Les Gondja de Salaga et des environs, et du reste tous ceux que j’ai vus par la suite, offrent tellement peu de différence avec les Mampourga et les Dagomba que je n’hésite pas à leur assigner la même origine, quoiqu’ils ne parlent ni le dagomsa ni le mandé et qu’actuellement ils emploient une langue qui me paraît être un dialecte achanti (les missionnaires l’ont appelé le guang, mais les Mandé et les Haoussa le nomment gouannia et eux-mêmes nomment gouenn) ; ce peuple est d’origine mandé.
Ses diamou (nom de famille et de tribu) sont empruntés en partie aux Mandé-Bamba et aux Mandé-Mali, comme on peut s’en rendre compte tout de suite. Les chefs se nomment tous Diarra ou Traouré, et parmi les autres noms les plus répandus j’ai noté : Dambélé, Konaté, Kamata, Kouroubari, Dioubaté ; ils sont marqués de trois longues cicatrices partant de la tempe pour se terminer au menton, tatouages très généralisés chez ces deux familles mandé et que les Mampourga et les Dagomba ont conservés, comme j’ai eu l’occasion de le dire plus haut ; mais en plus beaucoup d’entre eux ont toutes les parties du corps empreintes de trois cicatrices semblables à celles des joues. Les Gondja ont cela de commun avec eux.
J’ai trouvé aussi chez eux, en dehors des différents types de cases mandé, les gris-gris en tumulus des Siène-ré, la pioche à igname des Siène-ré du Follona, du Kénédougou et des Mandé-Dioula de Kong. Cet instrument est caractérisé par un fer rond et une monture en bois munie d’une poignée. Cette pioche se manie à deux mains : l’une maintenant le manche, l’autre la poignée. J’ai aussi constaté, dans le Gondja, l’emploi très fréquent de la teinture rouge brun, dite bassila, qui a pour moi, comme pour beaucoup de voyageurs, une valeur presque ethnographique. Frappé de tant de ressemblances, j’ai interrogé quelques vieux Gondja : ils m’ont dit qu’ils savaient par tradition qu’ils sont d’origine mandé, mais que leur établissement dans le bassin de la Volta est tellement ancien qu’ils ne connaissent plus aucun détail à ce sujet.

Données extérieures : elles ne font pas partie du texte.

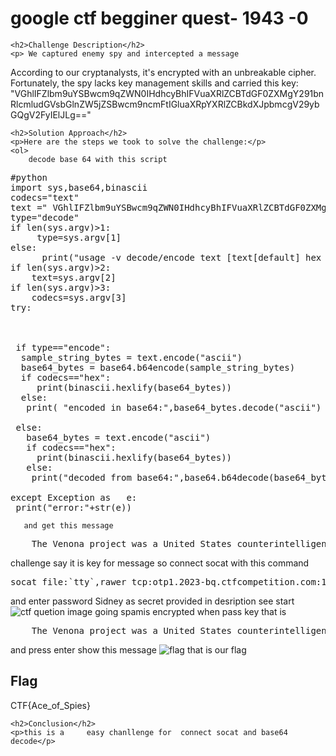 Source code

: 
<!DOCTYPE html>
<html>

<body>
    <h1>google ctf begginer quest-  1943 -0</h1>

    <h2>Challenge Description</h2>
    <p> We captured enemy spy and intercepted a message 
According to our cryptanalysts, it's encrypted with
 an unbreakable cipher. Fortunately, the spy lacks
key management skills and carried this key: "VGhlIFZlbm9uYSBwcm9qZWN0IHdhcyBhIFVuaXRlZCBTdGF0ZXMgY291bnRlcmludGVsbGlnZW5jZSBwcm9ncmFtIGluaXRpYXRlZCBkdXJpbmcgV29ybGQgV2FyIElJLg=="

</p>
 
    <h2>Solution Approach</h2>
    <p>Here are the steps we took to solve the challenge:</p>
    <ol>
        decode base 64 with this script
<pre>
#python
import sys,base64,binascii
codecs="text"
text =" VGhlIFZlbm9uYSBwcm9qZWN0IHdhcyBhIFVuaXRlZCBTdGF0ZXMgY291bnRlcmludGVsbGlnZW5jZSBwcm9ncmFtIGluaXRpYXRlZCBkdXJpbmcgV29ybGQgV2FyIElJLg=="
type="decode"
if len(sys.argv)>1:
     type=sys.argv[1]
else:
      print("usage -v decode/encode text [text[default] hex base64]")
if len(sys.argv)>2:
    text=sys.argv[2]
if len(sys.argv)>3:
    codecs=sys.argv[3]       
try:

 
 
 if type=="encode":
  sample_string_bytes = text.encode("ascii") 
  base64_bytes = base64.b64encode(sample_string_bytes) 
  if codecs=="hex":
     print(binascii.hexlify(base64_bytes))
  else:  
   print( "encoded in base64:",base64_bytes.decode("ascii") )
 
 else:
   base64_bytes = text.encode("ascii") 
   if codecs=="hex":
     print(binascii.hexlify(base64_bytes))
   else: 
    print("decoded from base64:",base64.b64decode(base64_bytes) )
 
except Exception as   e:
 print("error:"+str(e)) 
</pre>
       and get this message
<pre>
    The Venona project was a United States counterintelligence program initiated during World War II.
</pre>
challenge say it is key for message 
so connect socat with this command
<pre>
socat file:`tty`,rawer tcp:otp1.2023-bq.ctfcompetition.com:1337
</pre>
 and enter password Sidney as secret provided in desription
see  start  <img src=" https://cybersecctf.github.io/blog/2024/googlectf/beginners-quest/1943/1/start0.png" alt="ctf quetion image" class="inline"/>
going spamis encrypted when pass  key that is
<pre>
    The Venona project was a United States counterintelligence program initiated during World War II.
</pre>
and press enter show this message
 <img src=" https://cybersecctf.github.io/blog/2024/googlectf/beginners-quest/1943/1/flag0.png" alt="flag" class="inline"/>
that is our flag
    </ol>
<br>
    <h2>Flag</h2>
    <p class="flag">CTF{Ace_of_Spies} 
</p>

    <h2>Conclusion</h2>
    <p>this is a     easy chanllenge for  connect socat and base64 decode</p>
</body>
</html>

Probablement, à l’époque de l’arrivée des Mandé-Dioula par le Ouorodougou et le Mianka sur Kong, les fractions mandé qui constituent actuellement en partie la population du Mampoursi, du Dagomba et totalement celle du Gondja se sont portées sur Bouna, Oua et Boualé, et se sont répandues sur les deux rives de la Volta. Les fractions méridionales de cet important groupe ont été rendues tributaires par les Achanti, tandis que celles situées plus au nord ont fui devant les conquérants et sont allées occuper les régions au sud du Boussangsi et du Mossi, régions probablement à peu près désertes à cette époque, car encore aujourd’hui la densité de la population n’est pas considérable et l’on voit fort peu de vieux bombax ou de vieux baobabs. (Lorsqu’on trouve ces arbres isolés ou groupés par trois ou quatre dans la campagne, ils marquent toujours l’emplacement de lieux autrefois habités.)

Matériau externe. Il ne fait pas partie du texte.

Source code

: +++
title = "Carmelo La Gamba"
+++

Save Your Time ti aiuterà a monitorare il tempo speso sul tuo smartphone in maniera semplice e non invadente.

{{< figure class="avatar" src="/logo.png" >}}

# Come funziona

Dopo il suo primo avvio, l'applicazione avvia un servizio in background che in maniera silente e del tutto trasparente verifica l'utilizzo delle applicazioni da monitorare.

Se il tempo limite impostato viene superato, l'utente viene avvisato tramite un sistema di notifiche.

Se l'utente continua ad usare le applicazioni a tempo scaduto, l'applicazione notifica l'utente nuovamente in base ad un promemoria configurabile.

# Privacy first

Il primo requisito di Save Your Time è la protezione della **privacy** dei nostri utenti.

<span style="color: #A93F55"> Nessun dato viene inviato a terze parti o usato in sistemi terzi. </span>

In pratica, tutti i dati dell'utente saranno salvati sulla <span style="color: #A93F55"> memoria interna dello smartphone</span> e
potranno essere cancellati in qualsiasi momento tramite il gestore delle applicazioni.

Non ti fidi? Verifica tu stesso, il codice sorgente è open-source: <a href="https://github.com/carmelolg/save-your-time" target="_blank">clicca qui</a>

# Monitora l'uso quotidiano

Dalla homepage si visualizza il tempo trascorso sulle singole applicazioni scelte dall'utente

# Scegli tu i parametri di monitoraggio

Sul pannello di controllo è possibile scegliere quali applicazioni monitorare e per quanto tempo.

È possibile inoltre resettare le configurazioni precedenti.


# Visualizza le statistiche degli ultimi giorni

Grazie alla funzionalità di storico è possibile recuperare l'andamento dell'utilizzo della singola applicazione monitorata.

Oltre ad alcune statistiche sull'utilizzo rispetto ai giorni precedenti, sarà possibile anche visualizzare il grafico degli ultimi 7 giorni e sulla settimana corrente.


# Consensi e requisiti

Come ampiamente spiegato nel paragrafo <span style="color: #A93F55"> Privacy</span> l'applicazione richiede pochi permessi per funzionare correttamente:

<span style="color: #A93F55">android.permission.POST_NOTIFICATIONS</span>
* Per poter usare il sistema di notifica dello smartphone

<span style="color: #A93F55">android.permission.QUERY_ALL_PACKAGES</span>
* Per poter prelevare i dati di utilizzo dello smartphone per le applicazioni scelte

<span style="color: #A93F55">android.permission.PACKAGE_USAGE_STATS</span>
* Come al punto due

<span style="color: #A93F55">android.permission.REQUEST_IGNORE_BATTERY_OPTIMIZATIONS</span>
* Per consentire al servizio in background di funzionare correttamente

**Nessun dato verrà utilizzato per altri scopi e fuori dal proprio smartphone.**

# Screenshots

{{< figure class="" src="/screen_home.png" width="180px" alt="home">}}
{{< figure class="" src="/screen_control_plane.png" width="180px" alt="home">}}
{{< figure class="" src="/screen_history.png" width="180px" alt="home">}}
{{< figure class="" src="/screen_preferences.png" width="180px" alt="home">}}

Pendant fort longtemps les fractions mandé qui se sont mélangées aux Mampourga n’ont dû avoir aucune relation avec les familles du Gondja. C’est ce qui explique qu’ils ne parlent pas une même langue. Ils ont même dû ménager entre eux de grands espaces inoccupés non frayés par des chemins, pour servir de barrière entre eux et l’Achanti. Cet état de choses devait même encore exister il y a un siècle à peine, car Bowdich (1817) et Dupuis (1820), qui se sont occupés exclusivement de la géographie de cette région, signalent les grands déserts de Gofan, de Gofati, de Ghomaty, etc., qu’ils placent dans la région séparant le Gondja du Mossi.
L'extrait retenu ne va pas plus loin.